# Dog Island in July....?



## DBBLHaulin'ShotCallin' (Feb 12, 2018)

Any word on the inshore bite around Lanark village this time of year (July-August)? What should I look for as for as water temp & tide swings? Any dangerous rocks/hazards I should know about before I launch the skiff for the first time? Would even be willing to meet up with someone who knows the area (beers on me) one weekend and push them around the flats. I typically fish farther east down the Big Bend, but I'm interested in exploring some new fisheries. 

*Also interested in any cool sand bars/beach spots accessible by boat that i can pull my LT25 up too in the afternoons to cool off* feel free to share anything


----------



## flysalt060 (Aug 5, 2012)

The Lanark shoal , Turkey pt shoal. Nice report from this past weekend over in northwest forum on fla sportsman. To launch at Lanark ramp you have to join the boat club. They own the ramp. Water temp is 85 surface temp.


----------



## flysalt060 (Aug 5, 2012)

Only waterhole I know is the tiki hut at alligator point marina. Not on the water and not sure if you can dock and walk up or anchor around boat ramp and walk about 75 foot to it. Maybe low hydrogen or forgotten coast will add some info.


----------



## Forgottencoast (Aug 25, 2017)

It’s bigger water than you think, wind has been terrible this month blowing mainly out of the west which is a worst case scenario for this area. There’s good flats both east and west from Lanark. Dog island might be a little too far of a haul in your gheenoe.
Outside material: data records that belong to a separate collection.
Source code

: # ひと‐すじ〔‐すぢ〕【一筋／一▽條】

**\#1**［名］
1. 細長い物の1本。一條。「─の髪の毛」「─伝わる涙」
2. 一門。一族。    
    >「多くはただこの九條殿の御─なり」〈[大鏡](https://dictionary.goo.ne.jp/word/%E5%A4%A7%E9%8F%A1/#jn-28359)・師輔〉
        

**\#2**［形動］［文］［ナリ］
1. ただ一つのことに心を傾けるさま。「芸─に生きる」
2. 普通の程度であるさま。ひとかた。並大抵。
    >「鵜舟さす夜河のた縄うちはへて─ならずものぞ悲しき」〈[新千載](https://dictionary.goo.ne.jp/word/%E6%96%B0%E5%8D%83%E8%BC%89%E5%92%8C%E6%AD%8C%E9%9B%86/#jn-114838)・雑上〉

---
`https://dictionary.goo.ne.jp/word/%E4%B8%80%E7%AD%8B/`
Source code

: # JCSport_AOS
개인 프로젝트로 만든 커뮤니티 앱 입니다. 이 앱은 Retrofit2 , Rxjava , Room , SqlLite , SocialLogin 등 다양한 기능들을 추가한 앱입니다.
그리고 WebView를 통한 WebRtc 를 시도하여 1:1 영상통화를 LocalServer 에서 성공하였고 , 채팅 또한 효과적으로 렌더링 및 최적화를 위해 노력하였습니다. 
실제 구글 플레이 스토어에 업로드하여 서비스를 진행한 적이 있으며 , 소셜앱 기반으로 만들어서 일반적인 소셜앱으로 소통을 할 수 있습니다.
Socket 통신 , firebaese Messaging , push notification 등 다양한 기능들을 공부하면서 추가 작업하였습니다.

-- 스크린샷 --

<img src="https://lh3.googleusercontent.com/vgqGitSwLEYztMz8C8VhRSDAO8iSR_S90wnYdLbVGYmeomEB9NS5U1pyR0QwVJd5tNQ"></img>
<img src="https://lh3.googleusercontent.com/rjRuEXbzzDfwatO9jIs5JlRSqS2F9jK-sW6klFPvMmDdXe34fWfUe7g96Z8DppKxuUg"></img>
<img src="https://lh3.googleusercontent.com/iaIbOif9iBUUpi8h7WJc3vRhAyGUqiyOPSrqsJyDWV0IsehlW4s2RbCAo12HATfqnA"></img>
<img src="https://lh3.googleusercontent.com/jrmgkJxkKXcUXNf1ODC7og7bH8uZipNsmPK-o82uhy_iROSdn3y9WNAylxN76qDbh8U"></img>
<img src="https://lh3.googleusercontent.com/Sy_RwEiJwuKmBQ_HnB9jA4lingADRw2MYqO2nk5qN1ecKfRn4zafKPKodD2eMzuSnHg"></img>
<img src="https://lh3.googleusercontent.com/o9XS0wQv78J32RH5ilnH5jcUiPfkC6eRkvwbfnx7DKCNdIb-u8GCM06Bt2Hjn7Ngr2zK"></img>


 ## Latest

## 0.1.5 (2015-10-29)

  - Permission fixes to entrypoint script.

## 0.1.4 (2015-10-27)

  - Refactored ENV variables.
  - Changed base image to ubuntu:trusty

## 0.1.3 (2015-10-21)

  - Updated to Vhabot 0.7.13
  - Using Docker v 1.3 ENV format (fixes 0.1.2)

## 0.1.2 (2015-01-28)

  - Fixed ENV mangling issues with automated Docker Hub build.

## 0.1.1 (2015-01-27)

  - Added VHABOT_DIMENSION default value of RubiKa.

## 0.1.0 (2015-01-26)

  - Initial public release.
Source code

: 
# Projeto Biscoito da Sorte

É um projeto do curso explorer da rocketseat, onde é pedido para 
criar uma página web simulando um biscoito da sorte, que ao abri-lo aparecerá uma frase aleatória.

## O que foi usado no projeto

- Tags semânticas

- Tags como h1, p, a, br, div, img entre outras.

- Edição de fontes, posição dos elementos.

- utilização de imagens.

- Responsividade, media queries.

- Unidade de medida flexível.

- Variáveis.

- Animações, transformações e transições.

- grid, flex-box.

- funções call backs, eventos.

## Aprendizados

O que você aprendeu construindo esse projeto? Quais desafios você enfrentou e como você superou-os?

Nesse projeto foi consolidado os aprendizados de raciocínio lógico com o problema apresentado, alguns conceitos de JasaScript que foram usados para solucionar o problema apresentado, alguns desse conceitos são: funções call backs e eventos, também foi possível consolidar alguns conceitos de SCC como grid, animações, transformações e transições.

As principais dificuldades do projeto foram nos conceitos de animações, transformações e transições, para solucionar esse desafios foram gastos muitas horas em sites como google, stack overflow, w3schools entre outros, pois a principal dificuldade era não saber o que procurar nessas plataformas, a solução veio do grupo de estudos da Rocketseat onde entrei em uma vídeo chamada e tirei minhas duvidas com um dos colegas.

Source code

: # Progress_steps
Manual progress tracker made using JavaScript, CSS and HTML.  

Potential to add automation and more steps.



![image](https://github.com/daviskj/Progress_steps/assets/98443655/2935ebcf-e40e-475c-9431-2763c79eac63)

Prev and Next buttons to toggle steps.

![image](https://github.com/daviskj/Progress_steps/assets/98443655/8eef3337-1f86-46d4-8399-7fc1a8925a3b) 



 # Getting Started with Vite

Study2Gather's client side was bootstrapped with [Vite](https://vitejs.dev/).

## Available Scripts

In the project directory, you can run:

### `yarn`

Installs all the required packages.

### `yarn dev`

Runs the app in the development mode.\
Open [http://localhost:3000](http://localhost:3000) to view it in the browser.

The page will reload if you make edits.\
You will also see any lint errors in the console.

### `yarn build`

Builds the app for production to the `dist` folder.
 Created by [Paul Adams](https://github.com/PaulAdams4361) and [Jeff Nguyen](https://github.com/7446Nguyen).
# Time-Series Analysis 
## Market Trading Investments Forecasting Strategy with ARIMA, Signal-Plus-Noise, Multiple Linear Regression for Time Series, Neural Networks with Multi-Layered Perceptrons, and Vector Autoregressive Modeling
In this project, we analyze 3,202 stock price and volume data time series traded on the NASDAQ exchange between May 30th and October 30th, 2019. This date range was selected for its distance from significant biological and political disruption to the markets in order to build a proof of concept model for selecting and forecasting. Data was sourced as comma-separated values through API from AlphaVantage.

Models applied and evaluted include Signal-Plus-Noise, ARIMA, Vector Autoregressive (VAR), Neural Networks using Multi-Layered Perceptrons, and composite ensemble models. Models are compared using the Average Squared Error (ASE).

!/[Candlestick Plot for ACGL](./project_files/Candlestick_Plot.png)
Trout and redfish are slowing down with the warm weather


----------



## DBBLHaulin'ShotCallin' (Feb 12, 2018)

Forgottencoast said:


> It’s bigger water than you think, wind has been terrible this month blowing mainly out of the west which is a worst case scenario for this area. There’s good flats both east and west from Lanark. Dog island might be a little too far of a haul in your gheenoe. Trout and redfish are slowing down with the warm weather


----------



## DBBLHaulin'ShotCallin' (Feb 12, 2018)

Ended up fishing the flats right outside of Lanark Reef, managed a few trout on the rising tide in the AM but dodged rainstorms for most of the morning.... saw a lot of tarpon tho cool stuff


----------



## Zika (Aug 6, 2015)

Better schedule an appointment with the optometrist, 'cause you're seeing things. There aren't any tarpon from Tampa to the Flora-Bama Lounge.


----------



## LowHydrogen (Dec 31, 2015)

DBBLHaulin'ShotCallin' said:


> Ended up fishing the flats right outside of Lanark Reef, managed a few trout on the rising tide in the AM but dodged rainstorms for most of the morning.... saw a lot of tarpon *Mullet *tho cool stuff


Fixed that typo for ya!


----------



## DBBLHaulin'ShotCallin' (Feb 12, 2018)

On 2nd thought, It was early... and my mind was a little fuzzy from a few too many libations the night before... must've been seeing things.. .


----------